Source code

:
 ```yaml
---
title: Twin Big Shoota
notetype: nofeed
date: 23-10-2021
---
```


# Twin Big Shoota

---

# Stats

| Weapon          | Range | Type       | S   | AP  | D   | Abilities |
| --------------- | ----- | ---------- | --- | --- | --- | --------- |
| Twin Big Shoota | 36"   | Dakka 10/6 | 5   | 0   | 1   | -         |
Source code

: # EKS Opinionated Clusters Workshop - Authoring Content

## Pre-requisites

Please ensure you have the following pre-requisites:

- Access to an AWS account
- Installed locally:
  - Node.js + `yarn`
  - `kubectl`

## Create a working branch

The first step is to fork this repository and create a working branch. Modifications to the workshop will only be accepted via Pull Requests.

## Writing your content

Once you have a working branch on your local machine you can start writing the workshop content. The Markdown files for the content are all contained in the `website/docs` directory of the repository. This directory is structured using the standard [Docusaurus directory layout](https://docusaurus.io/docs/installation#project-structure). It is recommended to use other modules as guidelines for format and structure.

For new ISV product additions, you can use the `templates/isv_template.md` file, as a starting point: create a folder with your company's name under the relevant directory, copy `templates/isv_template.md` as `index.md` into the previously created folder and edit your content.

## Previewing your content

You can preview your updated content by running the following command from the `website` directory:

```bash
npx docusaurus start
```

◇ ◇ ◇

**Your task**
Look through the entries, and return every line that the word "requisites" appears in.

**Reply**
## Pre-requisites
Please ensure you have the following pre-requisites:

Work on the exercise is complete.